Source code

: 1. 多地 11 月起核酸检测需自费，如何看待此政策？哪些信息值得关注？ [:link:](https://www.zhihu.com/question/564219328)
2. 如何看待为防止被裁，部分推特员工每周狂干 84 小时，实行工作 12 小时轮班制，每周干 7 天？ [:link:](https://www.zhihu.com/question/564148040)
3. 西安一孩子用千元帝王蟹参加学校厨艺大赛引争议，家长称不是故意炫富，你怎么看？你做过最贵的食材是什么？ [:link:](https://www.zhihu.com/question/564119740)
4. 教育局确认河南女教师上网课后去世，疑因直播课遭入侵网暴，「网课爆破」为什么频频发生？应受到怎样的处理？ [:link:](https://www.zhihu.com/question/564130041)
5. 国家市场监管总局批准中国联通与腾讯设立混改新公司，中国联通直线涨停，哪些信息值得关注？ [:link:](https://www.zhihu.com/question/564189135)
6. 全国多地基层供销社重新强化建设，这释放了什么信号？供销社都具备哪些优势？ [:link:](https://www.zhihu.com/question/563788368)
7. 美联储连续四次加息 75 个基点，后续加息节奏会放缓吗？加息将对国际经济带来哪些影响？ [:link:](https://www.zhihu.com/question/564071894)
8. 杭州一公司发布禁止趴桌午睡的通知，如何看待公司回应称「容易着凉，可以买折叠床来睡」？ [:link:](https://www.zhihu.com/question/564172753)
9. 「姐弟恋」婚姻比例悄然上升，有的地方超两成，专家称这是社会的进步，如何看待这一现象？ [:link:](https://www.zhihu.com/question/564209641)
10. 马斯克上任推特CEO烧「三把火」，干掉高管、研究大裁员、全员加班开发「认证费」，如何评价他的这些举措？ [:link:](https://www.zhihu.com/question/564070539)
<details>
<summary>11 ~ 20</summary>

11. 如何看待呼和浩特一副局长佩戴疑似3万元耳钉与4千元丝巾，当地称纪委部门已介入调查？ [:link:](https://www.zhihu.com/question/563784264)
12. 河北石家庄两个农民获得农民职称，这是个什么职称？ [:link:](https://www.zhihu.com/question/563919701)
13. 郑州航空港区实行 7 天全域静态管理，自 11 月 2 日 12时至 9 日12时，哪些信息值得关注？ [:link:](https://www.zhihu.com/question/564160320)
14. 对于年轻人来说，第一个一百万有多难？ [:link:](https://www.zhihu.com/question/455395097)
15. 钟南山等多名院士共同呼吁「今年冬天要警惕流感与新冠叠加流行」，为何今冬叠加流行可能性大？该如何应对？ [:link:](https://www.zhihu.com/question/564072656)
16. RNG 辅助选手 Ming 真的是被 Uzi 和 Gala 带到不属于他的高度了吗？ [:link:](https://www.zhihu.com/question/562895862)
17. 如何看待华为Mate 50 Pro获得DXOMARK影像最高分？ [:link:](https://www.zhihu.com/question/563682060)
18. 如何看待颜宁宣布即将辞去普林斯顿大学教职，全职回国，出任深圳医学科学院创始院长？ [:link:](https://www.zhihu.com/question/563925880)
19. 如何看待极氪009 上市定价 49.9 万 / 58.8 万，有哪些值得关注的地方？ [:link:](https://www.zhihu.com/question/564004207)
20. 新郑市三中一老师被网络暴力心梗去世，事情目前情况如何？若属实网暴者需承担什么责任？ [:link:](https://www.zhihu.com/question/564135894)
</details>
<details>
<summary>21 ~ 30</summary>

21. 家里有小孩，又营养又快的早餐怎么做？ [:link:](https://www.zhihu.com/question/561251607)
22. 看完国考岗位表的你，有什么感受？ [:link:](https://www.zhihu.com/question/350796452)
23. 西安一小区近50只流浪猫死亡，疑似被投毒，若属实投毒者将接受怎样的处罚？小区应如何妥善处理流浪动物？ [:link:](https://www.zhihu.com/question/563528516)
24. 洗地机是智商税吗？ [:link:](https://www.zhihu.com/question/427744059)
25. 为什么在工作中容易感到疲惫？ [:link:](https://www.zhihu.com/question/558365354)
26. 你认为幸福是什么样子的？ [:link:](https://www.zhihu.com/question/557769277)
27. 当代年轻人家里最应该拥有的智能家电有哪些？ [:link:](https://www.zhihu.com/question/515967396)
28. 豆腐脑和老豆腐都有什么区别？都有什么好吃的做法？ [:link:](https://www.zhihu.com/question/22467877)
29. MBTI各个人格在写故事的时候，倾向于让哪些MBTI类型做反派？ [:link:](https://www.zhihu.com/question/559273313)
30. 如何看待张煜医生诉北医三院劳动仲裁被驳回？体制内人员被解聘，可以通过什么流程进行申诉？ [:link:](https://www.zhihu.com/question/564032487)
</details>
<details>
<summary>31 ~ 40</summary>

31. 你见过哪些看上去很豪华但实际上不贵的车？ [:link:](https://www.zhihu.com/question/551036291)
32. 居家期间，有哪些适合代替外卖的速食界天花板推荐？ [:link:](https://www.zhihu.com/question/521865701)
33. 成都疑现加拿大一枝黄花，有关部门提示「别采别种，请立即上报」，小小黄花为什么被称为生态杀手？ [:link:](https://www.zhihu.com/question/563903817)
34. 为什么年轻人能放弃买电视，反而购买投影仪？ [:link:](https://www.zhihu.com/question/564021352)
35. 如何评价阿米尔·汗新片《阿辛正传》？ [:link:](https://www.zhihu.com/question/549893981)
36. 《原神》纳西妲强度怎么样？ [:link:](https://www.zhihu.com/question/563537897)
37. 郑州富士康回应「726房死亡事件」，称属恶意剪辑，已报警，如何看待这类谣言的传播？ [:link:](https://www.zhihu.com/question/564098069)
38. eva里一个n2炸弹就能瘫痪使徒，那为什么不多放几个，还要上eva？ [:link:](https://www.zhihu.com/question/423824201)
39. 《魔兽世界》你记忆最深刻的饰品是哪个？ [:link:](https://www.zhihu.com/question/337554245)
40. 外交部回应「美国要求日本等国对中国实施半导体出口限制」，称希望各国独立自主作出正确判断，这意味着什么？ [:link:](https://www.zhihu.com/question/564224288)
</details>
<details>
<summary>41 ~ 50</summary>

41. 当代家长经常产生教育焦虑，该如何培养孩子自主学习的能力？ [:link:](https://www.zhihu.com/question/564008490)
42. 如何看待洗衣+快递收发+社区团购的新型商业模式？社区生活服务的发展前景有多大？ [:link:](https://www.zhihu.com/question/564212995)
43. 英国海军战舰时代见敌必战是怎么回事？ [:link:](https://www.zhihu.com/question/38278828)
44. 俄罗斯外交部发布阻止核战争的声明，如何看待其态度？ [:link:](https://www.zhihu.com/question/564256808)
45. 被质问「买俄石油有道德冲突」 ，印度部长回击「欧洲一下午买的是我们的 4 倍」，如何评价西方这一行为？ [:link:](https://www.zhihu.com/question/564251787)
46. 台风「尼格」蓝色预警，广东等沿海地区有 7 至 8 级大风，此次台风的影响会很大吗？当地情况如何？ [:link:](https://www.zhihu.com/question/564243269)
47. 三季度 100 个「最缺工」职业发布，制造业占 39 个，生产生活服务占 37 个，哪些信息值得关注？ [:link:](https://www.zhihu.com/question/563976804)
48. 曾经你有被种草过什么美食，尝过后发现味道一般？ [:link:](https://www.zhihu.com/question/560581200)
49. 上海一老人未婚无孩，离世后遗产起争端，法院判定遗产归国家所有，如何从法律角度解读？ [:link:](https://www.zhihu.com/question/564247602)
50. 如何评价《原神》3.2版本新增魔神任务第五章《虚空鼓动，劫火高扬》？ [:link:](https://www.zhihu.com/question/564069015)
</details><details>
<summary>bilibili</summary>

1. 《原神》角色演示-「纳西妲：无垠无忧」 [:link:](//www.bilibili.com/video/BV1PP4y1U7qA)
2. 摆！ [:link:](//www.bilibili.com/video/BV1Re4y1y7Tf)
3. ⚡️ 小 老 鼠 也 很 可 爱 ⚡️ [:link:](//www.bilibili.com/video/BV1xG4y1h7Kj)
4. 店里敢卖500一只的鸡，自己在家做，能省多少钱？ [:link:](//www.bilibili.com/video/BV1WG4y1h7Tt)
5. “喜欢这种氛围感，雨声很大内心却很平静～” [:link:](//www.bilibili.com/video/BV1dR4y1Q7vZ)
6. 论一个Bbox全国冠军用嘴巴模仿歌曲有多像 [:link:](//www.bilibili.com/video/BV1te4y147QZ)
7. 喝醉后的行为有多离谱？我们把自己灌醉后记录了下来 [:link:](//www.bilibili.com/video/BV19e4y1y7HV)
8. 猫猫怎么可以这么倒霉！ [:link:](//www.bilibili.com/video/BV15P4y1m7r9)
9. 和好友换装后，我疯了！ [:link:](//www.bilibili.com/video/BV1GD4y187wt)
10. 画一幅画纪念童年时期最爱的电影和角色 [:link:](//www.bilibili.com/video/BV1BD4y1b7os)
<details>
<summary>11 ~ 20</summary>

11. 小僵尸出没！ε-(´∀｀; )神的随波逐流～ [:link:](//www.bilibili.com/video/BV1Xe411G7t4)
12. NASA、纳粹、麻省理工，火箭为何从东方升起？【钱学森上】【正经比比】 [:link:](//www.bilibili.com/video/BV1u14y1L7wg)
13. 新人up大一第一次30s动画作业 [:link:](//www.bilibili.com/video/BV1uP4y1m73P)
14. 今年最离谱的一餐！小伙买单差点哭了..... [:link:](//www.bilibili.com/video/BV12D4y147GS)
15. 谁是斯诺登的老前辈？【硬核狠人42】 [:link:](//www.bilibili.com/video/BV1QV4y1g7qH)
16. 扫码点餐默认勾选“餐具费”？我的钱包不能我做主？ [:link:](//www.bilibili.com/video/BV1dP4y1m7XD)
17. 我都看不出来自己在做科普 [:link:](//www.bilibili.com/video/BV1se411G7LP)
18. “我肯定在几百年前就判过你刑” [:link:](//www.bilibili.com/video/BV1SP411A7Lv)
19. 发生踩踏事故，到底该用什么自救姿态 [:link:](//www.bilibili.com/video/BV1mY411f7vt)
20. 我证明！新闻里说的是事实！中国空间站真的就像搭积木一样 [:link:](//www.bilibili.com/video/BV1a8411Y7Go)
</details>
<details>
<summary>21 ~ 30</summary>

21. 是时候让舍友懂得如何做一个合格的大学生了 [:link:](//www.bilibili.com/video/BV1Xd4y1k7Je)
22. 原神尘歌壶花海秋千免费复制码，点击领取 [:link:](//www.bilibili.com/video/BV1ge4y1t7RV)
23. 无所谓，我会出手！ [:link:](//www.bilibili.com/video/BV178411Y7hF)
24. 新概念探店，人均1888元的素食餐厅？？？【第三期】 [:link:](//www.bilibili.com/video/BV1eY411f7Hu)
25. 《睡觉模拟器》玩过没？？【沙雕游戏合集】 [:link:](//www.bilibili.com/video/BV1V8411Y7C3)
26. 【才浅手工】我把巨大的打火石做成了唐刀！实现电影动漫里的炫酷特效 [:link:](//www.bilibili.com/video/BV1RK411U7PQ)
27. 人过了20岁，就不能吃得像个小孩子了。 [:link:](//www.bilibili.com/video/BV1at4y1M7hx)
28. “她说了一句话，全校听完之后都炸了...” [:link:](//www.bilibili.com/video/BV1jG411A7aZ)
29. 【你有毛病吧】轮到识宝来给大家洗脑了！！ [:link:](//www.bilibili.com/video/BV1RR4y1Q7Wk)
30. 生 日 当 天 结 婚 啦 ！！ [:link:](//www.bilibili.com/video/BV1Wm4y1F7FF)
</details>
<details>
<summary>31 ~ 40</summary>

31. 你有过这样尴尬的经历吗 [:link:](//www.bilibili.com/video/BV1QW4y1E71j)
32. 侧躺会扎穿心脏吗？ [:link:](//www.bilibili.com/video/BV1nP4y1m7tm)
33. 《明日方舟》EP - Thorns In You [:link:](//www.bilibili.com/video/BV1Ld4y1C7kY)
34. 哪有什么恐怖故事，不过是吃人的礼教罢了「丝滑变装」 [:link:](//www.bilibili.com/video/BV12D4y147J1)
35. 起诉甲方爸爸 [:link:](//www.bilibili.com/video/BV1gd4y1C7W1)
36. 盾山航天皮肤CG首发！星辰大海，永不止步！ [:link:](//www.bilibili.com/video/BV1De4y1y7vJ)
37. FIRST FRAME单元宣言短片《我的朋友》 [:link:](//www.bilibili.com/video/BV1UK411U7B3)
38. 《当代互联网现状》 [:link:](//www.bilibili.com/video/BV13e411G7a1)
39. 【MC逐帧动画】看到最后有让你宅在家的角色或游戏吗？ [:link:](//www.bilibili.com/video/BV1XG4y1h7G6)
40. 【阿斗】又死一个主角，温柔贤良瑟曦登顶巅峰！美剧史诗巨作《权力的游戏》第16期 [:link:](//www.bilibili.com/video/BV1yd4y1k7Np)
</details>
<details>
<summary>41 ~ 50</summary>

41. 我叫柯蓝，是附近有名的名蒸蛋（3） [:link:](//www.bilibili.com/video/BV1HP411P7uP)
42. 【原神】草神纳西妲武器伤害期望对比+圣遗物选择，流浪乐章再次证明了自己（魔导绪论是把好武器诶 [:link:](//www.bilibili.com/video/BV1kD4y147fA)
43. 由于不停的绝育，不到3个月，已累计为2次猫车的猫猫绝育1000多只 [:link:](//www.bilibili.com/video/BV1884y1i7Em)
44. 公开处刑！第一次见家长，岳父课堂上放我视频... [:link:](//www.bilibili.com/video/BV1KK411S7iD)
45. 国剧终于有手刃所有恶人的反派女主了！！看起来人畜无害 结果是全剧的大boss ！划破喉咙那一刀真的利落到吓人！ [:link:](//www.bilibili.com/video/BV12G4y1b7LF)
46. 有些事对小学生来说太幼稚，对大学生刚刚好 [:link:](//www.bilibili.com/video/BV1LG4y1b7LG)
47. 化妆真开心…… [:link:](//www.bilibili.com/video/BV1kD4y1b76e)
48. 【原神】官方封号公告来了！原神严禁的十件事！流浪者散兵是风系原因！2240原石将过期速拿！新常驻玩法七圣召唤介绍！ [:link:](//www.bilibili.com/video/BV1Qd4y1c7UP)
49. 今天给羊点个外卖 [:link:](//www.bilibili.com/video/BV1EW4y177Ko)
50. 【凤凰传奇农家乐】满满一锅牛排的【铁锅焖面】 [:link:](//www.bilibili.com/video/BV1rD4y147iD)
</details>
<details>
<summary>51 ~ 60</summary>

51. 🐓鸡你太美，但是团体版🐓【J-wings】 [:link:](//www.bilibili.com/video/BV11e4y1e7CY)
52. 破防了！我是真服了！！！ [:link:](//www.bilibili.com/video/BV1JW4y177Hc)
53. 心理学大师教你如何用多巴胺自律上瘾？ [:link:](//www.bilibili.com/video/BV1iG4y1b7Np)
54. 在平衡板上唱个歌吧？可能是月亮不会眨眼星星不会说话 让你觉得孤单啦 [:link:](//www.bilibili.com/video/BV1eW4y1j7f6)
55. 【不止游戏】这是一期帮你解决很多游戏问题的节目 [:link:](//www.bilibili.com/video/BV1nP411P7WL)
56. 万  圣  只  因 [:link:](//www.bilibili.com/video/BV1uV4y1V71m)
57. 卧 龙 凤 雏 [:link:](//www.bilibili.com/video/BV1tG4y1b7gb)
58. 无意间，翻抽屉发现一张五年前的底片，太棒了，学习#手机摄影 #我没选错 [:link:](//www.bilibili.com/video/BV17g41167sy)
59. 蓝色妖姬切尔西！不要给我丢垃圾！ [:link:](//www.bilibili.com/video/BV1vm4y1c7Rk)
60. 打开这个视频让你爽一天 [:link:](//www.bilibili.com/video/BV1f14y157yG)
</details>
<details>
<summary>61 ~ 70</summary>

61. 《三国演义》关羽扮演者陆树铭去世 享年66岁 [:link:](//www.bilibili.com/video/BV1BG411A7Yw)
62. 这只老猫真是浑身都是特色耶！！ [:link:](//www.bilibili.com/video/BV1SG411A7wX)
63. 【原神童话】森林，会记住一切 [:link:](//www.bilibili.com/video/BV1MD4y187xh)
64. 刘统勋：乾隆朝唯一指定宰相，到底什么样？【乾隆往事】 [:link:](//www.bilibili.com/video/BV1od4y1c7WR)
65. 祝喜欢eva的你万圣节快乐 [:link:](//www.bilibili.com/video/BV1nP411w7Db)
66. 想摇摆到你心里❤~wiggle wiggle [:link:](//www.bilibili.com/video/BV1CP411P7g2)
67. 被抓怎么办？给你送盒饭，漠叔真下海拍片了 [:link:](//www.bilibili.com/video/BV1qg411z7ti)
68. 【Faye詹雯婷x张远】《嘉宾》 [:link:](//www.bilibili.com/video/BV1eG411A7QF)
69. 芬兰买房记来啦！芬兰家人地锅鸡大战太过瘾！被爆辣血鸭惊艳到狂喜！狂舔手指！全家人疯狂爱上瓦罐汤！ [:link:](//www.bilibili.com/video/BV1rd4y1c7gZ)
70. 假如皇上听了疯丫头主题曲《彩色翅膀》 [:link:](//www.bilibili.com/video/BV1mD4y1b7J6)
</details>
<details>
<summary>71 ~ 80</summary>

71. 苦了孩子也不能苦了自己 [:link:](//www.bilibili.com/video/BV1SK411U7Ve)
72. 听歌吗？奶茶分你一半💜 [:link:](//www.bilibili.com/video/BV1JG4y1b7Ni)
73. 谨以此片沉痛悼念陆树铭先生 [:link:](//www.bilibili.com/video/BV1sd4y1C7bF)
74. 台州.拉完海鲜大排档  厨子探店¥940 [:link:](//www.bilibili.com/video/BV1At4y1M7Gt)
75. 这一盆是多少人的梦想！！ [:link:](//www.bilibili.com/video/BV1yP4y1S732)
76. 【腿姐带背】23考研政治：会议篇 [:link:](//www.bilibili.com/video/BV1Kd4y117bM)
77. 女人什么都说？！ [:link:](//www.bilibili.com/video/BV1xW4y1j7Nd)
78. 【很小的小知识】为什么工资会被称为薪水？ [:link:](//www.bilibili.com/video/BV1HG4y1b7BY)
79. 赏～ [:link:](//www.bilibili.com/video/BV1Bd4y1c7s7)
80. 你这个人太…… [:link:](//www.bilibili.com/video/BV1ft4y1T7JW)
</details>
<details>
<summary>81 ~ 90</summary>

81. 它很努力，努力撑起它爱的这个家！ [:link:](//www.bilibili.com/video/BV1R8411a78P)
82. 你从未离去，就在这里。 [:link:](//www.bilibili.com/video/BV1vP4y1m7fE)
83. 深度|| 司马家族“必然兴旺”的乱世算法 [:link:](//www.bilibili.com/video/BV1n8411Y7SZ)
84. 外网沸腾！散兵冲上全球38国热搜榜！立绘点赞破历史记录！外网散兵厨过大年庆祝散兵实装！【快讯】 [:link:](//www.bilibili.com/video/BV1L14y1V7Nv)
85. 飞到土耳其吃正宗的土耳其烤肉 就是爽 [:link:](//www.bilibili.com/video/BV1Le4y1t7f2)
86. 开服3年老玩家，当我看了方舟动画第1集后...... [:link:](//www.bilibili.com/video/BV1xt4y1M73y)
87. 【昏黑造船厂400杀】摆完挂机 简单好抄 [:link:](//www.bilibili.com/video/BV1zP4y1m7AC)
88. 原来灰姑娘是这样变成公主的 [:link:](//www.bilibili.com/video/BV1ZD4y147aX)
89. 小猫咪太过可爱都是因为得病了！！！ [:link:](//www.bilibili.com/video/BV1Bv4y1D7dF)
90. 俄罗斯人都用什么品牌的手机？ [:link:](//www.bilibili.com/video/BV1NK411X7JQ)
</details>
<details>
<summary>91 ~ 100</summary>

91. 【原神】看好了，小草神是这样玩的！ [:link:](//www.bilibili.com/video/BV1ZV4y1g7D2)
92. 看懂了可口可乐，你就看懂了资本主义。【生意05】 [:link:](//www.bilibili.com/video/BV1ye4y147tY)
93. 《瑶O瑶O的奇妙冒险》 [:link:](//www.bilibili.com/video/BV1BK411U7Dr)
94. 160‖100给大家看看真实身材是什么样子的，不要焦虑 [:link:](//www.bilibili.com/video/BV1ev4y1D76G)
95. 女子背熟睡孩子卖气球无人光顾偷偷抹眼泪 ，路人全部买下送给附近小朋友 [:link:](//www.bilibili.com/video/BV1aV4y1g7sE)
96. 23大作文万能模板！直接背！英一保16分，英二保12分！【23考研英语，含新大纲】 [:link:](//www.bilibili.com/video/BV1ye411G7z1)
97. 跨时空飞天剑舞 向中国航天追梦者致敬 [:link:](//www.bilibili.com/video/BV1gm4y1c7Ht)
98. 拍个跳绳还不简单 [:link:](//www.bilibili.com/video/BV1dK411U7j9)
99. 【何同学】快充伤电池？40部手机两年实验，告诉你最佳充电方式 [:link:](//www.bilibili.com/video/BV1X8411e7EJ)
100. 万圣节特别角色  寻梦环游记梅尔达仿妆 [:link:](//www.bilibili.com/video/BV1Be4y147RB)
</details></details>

---*---

▶ ACTIVITY
What is the number of lines in the listing above that contain the word "哪些信息值得关注"? Reply with that number alone.

▶ RESULT FOR THIS TASK
4